After healing up and totally re-outfitting with a new trike and trailer he started off again.
That attempt ended when he developed a knee problem. Since then he has been working toward getting into the physical condition he will need for his next planned adventure … climbing Mt. Everest before he continues on his trike journey.
Matt’s videos and narrative are always very well done and interesting so I highly recommend them to you. Follow along keeping up with his epic adventures. There are several different ways you can do this. Here are some of them:
I can see that this journey Matt is on has already brought on some changes in him … good or bad … you be the judge. Hey, it just might grow on ya’. 🙂
I would say that this is a clear cut case of photoshopping going on.
(Actually it was done with an fun image app.)
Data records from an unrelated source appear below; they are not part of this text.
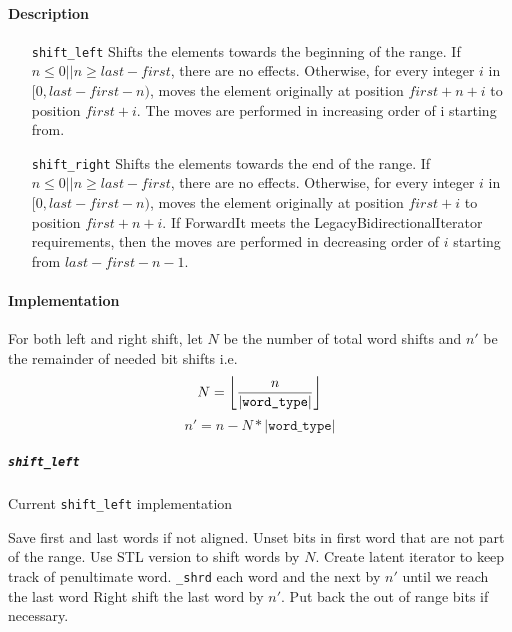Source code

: \documentclass[letterpaper, 8pt, twocolumn]{article}
\DeclarePairedDelimiter\floor{\lfloor}{\rfloor}
\begin{document}
\paragraph{Description}
\begin{itemize}
    \item[\texttt{shift\_left}] Shifts the elements towards the beginning of the 
            range. If $n \leq 0 || n \geq last - first$, there are no effects. 
            Otherwise, for every integer $i$ in $[0, last - first - n)$, moves the 
            element originally at position $first + n + i$ to position $first + i$. 
            The moves are performed in increasing order of i starting from.
    \item[\texttt{shift\_right}] Shifts the elements towards the end of the 
        range. If $n \leq 0 || n \geq last - first$, there are no effects. Otherwise, 
        for every integer $i$ in $[0, last - first - n)$, moves the element 
        originally at position $first + i$ to position $first + n + i$. If ForwardIt 
        meets the LegacyBidirectionalIterator requirements, then the moves are 
        performed in decreasing order of $i$ starting from $last - first - n - 1$.
\end{itemize}

\paragraph{Implementation}
For both left and right shift, let $N$ be the number of total word shifts and 
$n'$ be the remainder of needed bit shifts i.e.
$$N=\floor*{\frac{n}{|\texttt{word\_type}|}}$$ $$n'=n-N*|\texttt{word\_type}|$$
\subparagraph{\texttt{shift\_left}}

\begin{algorithm}[H]
    \caption{Current \texttt{shift\_left} implementation}
    \begin{algorithmic}[1]
            \State Save first and last words if not aligned.
            \State Unset bits in first word that are not part of 
            the range.
            \State Use STL version to shift words by $N$.
            \State Create latent iterator to keep track of penultimate word.
            \State \texttt{\_shrd} each word and the next by $n'$ until we 
            reach the last word
            \State Right shift the last word by $n'$.
            \State Put back the out of range bits if necessary.
        \EndFunction
    \end{algorithmic}
\end{algorithm}
\end{document}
Most of us are familiar with velomobiles and have seen various ones in photos and videos if not in person. All of them I have seen were built for one person … until now that is. Feast your eyes on this one of a kind prototype built by Trisled of Australia …
It is not in production and may never be. It was custom made for someone who wanted one. It is interesting. Can you picture something like this coming down the street towards you?
Here is a look at the framework underneath the body. As you can see it is basically two tandem bikes side by side. And it is a quadricycle, not a trike. That should make it a bit more stable.
HERE is an article about this vehicle. The article states that this trike was made for a charity ride across Australia, but to date there has been no such charity ride take place and this one of a kind velomobile has disappeared and its whereabouts are unknown.